• EXERCISE PROMPT: Where a line in the material below has the string "scontent", please report it.

• EXERCISE MATERIALS:
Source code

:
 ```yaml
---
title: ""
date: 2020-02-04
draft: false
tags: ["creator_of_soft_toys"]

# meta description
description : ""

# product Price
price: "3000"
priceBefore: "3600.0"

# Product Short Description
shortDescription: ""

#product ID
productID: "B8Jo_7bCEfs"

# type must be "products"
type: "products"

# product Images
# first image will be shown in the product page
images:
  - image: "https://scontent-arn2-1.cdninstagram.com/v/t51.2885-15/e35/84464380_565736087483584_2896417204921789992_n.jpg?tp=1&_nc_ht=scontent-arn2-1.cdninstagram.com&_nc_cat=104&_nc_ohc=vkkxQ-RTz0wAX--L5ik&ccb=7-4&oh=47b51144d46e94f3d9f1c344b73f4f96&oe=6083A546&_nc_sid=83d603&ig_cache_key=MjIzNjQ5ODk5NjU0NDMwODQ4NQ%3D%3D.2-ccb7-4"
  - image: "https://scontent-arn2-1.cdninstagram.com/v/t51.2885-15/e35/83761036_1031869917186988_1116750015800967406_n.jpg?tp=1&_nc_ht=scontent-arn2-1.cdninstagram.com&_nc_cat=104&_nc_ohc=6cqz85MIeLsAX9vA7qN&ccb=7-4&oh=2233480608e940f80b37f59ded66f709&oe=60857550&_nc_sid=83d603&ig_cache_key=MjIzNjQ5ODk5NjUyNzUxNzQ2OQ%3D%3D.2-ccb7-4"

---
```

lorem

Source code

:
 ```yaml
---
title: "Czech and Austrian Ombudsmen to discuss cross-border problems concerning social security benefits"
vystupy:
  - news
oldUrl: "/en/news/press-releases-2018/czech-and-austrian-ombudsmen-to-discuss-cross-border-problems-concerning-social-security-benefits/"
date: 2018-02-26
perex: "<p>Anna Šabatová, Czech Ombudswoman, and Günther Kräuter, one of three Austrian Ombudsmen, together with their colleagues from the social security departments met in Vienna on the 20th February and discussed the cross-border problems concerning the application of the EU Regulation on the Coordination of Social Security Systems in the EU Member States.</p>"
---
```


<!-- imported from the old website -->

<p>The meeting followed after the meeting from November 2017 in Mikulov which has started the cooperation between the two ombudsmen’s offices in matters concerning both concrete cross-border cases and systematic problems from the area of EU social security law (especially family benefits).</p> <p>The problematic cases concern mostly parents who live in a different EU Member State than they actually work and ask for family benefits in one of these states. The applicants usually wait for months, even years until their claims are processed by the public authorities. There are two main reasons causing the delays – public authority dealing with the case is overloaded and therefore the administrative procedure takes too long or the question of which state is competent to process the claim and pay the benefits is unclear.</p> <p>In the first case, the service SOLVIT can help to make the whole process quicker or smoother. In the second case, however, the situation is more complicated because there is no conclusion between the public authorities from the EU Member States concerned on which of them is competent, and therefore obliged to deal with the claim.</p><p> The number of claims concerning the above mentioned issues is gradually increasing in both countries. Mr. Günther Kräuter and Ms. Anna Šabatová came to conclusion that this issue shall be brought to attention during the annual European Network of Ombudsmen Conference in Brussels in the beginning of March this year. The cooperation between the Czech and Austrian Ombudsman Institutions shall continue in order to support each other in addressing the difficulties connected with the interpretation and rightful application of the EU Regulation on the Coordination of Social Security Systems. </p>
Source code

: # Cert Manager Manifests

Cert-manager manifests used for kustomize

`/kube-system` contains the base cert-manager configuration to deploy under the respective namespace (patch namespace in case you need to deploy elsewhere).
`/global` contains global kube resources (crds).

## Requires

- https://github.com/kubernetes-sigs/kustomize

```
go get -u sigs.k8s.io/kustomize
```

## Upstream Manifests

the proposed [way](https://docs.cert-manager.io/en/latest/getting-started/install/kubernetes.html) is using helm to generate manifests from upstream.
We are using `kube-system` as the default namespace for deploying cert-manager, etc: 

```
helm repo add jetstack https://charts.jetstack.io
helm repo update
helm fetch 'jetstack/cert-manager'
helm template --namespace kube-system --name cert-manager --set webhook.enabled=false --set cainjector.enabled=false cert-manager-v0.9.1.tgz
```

...

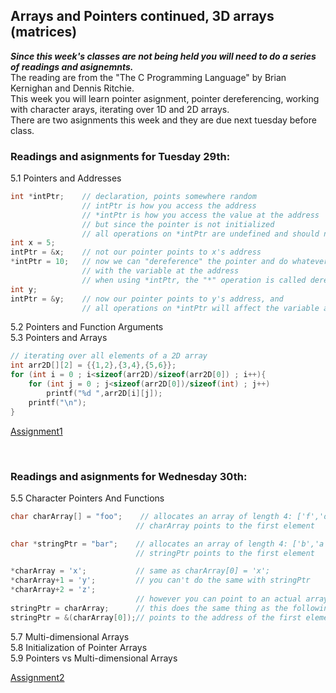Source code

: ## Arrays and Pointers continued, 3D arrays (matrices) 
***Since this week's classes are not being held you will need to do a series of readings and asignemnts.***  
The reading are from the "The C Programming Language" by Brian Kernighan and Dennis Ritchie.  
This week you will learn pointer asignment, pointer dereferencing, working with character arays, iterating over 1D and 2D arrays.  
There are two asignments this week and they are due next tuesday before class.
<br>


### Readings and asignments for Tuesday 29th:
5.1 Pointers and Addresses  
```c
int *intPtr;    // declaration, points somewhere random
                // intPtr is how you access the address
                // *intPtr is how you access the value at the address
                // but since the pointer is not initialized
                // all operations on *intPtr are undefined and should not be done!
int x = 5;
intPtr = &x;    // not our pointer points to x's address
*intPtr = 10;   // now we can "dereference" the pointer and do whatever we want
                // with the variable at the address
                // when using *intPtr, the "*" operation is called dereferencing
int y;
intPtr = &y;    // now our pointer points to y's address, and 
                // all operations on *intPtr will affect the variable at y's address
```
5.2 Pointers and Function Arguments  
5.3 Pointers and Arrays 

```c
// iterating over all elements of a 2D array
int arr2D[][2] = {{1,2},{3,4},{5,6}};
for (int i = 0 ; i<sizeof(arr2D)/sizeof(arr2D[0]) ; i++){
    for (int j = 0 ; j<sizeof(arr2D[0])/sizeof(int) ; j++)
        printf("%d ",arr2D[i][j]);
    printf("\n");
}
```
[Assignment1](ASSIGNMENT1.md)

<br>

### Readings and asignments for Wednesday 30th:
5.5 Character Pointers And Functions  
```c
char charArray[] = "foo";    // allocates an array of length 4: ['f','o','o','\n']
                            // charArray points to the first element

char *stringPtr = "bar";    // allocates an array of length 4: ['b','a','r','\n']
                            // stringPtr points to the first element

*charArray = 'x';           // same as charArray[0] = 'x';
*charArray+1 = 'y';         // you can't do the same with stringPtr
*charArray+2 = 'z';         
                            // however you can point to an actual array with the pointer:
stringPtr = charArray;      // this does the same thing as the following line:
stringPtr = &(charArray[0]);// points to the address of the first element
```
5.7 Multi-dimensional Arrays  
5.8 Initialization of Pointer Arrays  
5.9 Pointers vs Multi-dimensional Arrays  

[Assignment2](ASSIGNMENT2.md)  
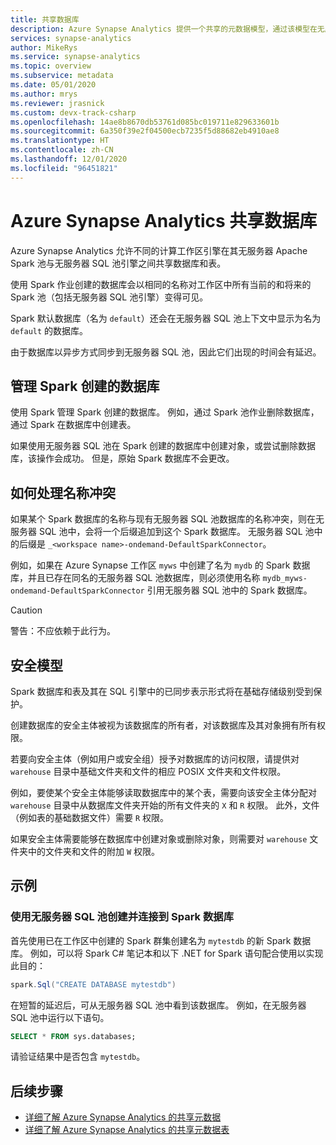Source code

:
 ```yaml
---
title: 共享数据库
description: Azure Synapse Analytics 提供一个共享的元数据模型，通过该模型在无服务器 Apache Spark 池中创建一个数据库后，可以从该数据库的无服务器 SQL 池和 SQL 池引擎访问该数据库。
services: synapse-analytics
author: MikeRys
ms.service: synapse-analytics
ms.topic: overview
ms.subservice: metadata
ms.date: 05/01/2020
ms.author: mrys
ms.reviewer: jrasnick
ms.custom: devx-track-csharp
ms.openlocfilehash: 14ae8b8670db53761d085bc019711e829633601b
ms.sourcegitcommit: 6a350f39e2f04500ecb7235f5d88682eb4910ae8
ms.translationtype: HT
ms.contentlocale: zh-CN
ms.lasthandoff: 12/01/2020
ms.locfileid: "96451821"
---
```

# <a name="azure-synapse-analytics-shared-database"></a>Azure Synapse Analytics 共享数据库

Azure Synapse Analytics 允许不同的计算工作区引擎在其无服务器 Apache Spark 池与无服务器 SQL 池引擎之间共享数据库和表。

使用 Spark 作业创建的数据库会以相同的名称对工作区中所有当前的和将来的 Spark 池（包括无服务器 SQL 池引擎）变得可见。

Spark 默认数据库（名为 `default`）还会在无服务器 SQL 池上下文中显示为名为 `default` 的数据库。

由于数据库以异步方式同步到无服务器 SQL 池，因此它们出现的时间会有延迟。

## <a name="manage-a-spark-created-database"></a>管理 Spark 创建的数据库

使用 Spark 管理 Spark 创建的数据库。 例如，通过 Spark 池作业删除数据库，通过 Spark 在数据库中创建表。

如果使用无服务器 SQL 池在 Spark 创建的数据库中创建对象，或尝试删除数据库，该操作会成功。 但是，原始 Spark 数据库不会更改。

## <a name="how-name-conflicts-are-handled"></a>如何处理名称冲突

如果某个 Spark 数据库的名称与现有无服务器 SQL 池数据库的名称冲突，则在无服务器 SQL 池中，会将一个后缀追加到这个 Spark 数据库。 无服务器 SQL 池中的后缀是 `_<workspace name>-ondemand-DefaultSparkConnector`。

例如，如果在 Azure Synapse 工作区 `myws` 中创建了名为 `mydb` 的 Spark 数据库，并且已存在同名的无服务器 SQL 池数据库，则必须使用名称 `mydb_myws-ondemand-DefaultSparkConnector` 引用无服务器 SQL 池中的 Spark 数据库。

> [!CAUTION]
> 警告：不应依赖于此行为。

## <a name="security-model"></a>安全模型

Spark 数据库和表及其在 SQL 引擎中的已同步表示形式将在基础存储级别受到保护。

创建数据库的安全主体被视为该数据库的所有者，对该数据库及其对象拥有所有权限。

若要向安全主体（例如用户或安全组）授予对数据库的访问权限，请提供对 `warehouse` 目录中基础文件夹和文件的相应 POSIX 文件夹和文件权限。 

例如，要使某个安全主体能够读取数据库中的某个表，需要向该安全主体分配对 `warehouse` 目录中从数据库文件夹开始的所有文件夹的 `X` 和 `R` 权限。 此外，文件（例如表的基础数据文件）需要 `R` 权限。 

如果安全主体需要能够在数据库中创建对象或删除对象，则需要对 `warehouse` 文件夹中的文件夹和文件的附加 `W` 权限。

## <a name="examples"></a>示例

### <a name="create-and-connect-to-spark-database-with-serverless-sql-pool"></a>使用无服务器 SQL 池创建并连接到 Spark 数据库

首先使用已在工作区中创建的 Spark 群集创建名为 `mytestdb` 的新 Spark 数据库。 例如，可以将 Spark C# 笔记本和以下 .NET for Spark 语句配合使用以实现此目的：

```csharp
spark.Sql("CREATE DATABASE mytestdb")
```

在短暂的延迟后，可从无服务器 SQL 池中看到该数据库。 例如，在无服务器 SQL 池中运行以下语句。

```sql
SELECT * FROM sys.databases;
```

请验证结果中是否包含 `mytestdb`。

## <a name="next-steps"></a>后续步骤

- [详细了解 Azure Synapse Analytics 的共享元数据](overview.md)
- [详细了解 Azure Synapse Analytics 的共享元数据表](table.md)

---

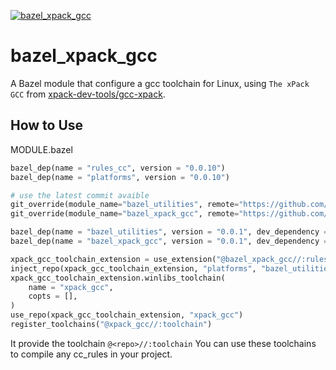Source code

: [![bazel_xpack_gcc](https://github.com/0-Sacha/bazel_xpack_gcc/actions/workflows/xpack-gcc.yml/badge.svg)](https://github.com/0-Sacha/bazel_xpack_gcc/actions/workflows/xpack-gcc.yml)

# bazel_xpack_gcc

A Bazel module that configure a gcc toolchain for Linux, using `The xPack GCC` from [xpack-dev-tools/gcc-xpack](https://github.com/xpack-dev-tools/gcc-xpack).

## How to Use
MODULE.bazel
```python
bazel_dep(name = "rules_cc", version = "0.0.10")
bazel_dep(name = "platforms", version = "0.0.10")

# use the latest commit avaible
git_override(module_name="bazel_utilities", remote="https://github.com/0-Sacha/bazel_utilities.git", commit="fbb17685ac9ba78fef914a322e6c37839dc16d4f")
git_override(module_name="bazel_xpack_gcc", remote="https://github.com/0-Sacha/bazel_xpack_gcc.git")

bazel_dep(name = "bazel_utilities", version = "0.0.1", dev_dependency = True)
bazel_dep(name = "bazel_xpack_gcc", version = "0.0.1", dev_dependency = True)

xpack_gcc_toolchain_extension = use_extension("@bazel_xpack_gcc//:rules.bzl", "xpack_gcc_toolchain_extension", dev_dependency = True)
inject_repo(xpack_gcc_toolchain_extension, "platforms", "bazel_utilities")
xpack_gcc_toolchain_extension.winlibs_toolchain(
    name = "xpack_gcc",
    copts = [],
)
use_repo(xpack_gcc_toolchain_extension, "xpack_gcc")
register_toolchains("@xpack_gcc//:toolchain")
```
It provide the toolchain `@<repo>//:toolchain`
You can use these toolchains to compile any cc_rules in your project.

• SOLUTION:
  - image: "https://scontent-arn2-1.cdninstagram.com/v/t51.2885-15/e35/84464380_565736087483584_2896417204921789992_n.jpg?tp=1&_nc_ht=scontent-arn2-1.cdninstagram.com&_nc_cat=104&_nc_ohc=vkkxQ-RTz0wAX--L5ik&ccb=7-4&oh=47b51144d46e94f3d9f1c344b73f4f96&oe=6083A546&_nc_sid=83d603&ig_cache_key=MjIzNjQ5ODk5NjU0NDMwODQ4NQ%3D%3D.2-ccb7-4"
  - image: "https://scontent-arn2-1.cdninstagram.com/v/t51.2885-15/e35/83761036_1031869917186988_1116750015800967406_n.jpg?tp=1&_nc_ht=scontent-arn2-1.cdninstagram.com&_nc_cat=104&_nc_ohc=6cqz85MIeLsAX9vA7qN&ccb=7-4&oh=2233480608e940f80b37f59ded66f709&oe=60857550&_nc_sid=83d603&ig_cache_key=MjIzNjQ5ODk5NjUyNzUxNzQ2OQ%3D%3D.2-ccb7-4"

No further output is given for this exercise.